The entries below are to be repeated verbatim, in full.

+++++

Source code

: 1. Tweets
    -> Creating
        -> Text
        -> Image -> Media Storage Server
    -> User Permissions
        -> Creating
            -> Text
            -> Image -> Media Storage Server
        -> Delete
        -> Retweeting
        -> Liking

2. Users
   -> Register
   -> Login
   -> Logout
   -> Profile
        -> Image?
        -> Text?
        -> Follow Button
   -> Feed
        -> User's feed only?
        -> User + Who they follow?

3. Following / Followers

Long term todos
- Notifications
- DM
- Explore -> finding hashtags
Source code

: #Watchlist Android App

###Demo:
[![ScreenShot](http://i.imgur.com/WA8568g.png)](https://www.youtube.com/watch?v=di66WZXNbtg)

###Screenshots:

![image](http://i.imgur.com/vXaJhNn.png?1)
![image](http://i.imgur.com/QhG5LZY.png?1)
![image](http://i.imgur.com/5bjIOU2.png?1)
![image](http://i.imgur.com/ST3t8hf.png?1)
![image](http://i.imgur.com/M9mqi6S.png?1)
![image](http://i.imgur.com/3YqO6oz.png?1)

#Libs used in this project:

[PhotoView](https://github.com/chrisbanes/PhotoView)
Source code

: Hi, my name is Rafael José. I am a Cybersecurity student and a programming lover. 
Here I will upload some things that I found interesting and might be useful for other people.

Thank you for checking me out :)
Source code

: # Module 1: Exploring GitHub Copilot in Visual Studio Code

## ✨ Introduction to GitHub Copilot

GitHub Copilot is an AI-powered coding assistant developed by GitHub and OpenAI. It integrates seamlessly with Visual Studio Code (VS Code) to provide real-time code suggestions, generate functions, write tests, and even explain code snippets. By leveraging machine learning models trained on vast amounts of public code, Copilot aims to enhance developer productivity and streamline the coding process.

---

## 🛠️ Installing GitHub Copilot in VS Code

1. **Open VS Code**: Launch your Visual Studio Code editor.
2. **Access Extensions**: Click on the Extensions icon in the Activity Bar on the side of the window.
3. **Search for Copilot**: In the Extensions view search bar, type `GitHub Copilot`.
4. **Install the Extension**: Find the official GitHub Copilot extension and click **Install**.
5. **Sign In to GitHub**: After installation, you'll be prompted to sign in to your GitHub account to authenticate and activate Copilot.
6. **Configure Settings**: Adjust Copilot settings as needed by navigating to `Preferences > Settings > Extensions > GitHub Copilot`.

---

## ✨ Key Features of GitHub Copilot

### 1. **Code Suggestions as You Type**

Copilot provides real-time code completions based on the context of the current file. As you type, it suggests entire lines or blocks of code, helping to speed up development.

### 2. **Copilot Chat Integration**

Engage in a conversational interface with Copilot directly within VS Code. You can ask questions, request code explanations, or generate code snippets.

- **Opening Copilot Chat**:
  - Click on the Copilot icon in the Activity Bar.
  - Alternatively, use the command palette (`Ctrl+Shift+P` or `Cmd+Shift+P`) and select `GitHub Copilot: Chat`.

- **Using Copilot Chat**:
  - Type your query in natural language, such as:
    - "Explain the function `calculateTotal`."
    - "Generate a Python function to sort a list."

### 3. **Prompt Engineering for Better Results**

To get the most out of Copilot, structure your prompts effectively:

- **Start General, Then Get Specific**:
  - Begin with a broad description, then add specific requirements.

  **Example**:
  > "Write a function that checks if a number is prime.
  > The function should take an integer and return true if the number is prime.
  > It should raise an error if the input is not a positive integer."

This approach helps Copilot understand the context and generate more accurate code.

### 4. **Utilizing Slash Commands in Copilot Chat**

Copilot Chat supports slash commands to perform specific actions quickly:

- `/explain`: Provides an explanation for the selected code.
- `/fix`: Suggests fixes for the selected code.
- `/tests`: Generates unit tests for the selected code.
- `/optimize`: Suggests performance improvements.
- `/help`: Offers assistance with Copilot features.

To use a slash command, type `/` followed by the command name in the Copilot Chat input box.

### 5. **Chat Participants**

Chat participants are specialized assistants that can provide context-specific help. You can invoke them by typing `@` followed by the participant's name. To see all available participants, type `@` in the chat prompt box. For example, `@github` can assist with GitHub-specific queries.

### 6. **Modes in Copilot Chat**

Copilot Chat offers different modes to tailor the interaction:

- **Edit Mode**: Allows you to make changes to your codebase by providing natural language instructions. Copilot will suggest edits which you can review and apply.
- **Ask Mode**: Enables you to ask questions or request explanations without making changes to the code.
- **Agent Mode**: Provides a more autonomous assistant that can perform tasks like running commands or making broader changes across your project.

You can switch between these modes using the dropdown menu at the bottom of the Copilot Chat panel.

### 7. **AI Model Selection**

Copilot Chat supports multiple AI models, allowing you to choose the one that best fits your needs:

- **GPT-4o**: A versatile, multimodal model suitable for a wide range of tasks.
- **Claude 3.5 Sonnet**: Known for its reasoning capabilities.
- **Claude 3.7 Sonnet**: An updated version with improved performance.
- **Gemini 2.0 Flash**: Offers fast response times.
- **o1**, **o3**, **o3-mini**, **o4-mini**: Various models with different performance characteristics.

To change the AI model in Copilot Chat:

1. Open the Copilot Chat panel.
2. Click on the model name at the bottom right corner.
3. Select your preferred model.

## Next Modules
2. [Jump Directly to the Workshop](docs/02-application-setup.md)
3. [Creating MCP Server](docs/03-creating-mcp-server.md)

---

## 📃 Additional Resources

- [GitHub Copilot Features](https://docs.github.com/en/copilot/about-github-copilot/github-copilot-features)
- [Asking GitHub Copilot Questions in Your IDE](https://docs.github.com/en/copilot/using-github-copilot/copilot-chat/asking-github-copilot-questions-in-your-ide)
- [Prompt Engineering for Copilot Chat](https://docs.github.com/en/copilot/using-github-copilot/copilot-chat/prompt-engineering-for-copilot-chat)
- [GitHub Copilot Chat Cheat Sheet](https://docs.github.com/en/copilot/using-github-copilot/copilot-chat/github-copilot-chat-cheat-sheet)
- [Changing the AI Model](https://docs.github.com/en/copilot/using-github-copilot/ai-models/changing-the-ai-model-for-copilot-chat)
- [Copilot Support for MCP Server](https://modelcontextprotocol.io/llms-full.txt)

+++++

### Exercise answer
Source code

: 1. Tweets
    -> Creating
        -> Text
        -> Image -> Media Storage Server
    -> User Permissions
        -> Creating
            -> Text
            -> Image -> Media Storage Server
        -> Delete
        -> Retweeting
        -> Liking

2. Users
   -> Register
   -> Login
   -> Logout
   -> Profile
        -> Image?
        -> Text?
        -> Follow Button
   -> Feed
        -> User's feed only?
        -> User + Who they follow?

3. Following / Followers

Long term todos
- Notifications
- DM
- Explore -> finding hashtags
Source code

: #Watchlist Android App

###Demo:
[![ScreenShot](http://i.imgur.com/WA8568g.png)](https://www.youtube.com/watch?v=di66WZXNbtg)

###Screenshots:

![image](http://i.imgur.com/vXaJhNn.png?1)
![image](http://i.imgur.com/QhG5LZY.png?1)
![image](http://i.imgur.com/5bjIOU2.png?1)
![image](http://i.imgur.com/ST3t8hf.png?1)
![image](http://i.imgur.com/M9mqi6S.png?1)
![image](http://i.imgur.com/3YqO6oz.png?1)

#Libs used in this project:

[PhotoView](https://github.com/chrisbanes/PhotoView)
Source code

: Hi, my name is Rafael José. I am a Cybersecurity student and a programming lover. 
Here I will upload some things that I found interesting and might be useful for other people.

Thank you for checking me out :)
Source code

: # Module 1: Exploring GitHub Copilot in Visual Studio Code

## ✨ Introduction to GitHub Copilot

GitHub Copilot is an AI-powered coding assistant developed by GitHub and OpenAI. It integrates seamlessly with Visual Studio Code (VS Code) to provide real-time code suggestions, generate functions, write tests, and even explain code snippets. By leveraging machine learning models trained on vast amounts of public code, Copilot aims to enhance developer productivity and streamline the coding process.

---

## 🛠️ Installing GitHub Copilot in VS Code

1. **Open VS Code**: Launch your Visual Studio Code editor.
2. **Access Extensions**: Click on the Extensions icon in the Activity Bar on the side of the window.
3. **Search for Copilot**: In the Extensions view search bar, type `GitHub Copilot`.
4. **Install the Extension**: Find the official GitHub Copilot extension and click **Install**.
5. **Sign In to GitHub**: After installation, you'll be prompted to sign in to your GitHub account to authenticate and activate Copilot.
6. **Configure Settings**: Adjust Copilot settings as needed by navigating to `Preferences > Settings > Extensions > GitHub Copilot`.

---

## ✨ Key Features of GitHub Copilot

### 1. **Code Suggestions as You Type**

Copilot provides real-time code completions based on the context of the current file. As you type, it suggests entire lines or blocks of code, helping to speed up development.

### 2. **Copilot Chat Integration**

Engage in a conversational interface with Copilot directly within VS Code. You can ask questions, request code explanations, or generate code snippets.

- **Opening Copilot Chat**:
  - Click on the Copilot icon in the Activity Bar.
  - Alternatively, use the command palette (`Ctrl+Shift+P` or `Cmd+Shift+P`) and select `GitHub Copilot: Chat`.

- **Using Copilot Chat**:
  - Type your query in natural language, such as:
    - "Explain the function `calculateTotal`."
    - "Generate a Python function to sort a list."

### 3. **Prompt Engineering for Better Results**

To get the most out of Copilot, structure your prompts effectively:

- **Start General, Then Get Specific**:
  - Begin with a broad description, then add specific requirements.

  **Example**:
  > "Write a function that checks if a number is prime.
  > The function should take an integer and return true if the number is prime.
  > It should raise an error if the input is not a positive integer."

This approach helps Copilot understand the context and generate more accurate code.

### 4. **Utilizing Slash Commands in Copilot Chat**

Copilot Chat supports slash commands to perform specific actions quickly:

- `/explain`: Provides an explanation for the selected code.
- `/fix`: Suggests fixes for the selected code.
- `/tests`: Generates unit tests for the selected code.
- `/optimize`: Suggests performance improvements.
- `/help`: Offers assistance with Copilot features.

To use a slash command, type `/` followed by the command name in the Copilot Chat input box.

### 5. **Chat Participants**

Chat participants are specialized assistants that can provide context-specific help. You can invoke them by typing `@` followed by the participant's name. To see all available participants, type `@` in the chat prompt box. For example, `@github` can assist with GitHub-specific queries.

### 6. **Modes in Copilot Chat**

Copilot Chat offers different modes to tailor the interaction:

- **Edit Mode**: Allows you to make changes to your codebase by providing natural language instructions. Copilot will suggest edits which you can review and apply.
- **Ask Mode**: Enables you to ask questions or request explanations without making changes to the code.
- **Agent Mode**: Provides a more autonomous assistant that can perform tasks like running commands or making broader changes across your project.

You can switch between these modes using the dropdown menu at the bottom of the Copilot Chat panel.

### 7. **AI Model Selection**

Copilot Chat supports multiple AI models, allowing you to choose the one that best fits your needs:

- **GPT-4o**: A versatile, multimodal model suitable for a wide range of tasks.
- **Claude 3.5 Sonnet**: Known for its reasoning capabilities.
- **Claude 3.7 Sonnet**: An updated version with improved performance.
- **Gemini 2.0 Flash**: Offers fast response times.
- **o1**, **o3**, **o3-mini**, **o4-mini**: Various models with different performance characteristics.

To change the AI model in Copilot Chat:

1. Open the Copilot Chat panel.
2. Click on the model name at the bottom right corner.
3. Select your preferred model.

## Next Modules
2. [Jump Directly to the Workshop](docs/02-application-setup.md)
3. [Creating MCP Server](docs/03-creating-mcp-server.md)

---

## 📃 Additional Resources

- [GitHub Copilot Features](https://docs.github.com/en/copilot/about-github-copilot/github-copilot-features)
- [Asking GitHub Copilot Questions in Your IDE](https://docs.github.com/en/copilot/using-github-copilot/copilot-chat/asking-github-copilot-questions-in-your-ide)
- [Prompt Engineering for Copilot Chat](https://docs.github.com/en/copilot/using-github-copilot/copilot-chat/prompt-engineering-for-copilot-chat)
- [GitHub Copilot Chat Cheat Sheet](https://docs.github.com/en/copilot/using-github-copilot/copilot-chat/github-copilot-chat-cheat-sheet)
- [Changing the AI Model](https://docs.github.com/en/copilot/using-github-copilot/ai-models/changing-the-ai-model-for-copilot-chat)
- [Copilot Support for MCP Server](https://modelcontextprotocol.io/llms-full.txt)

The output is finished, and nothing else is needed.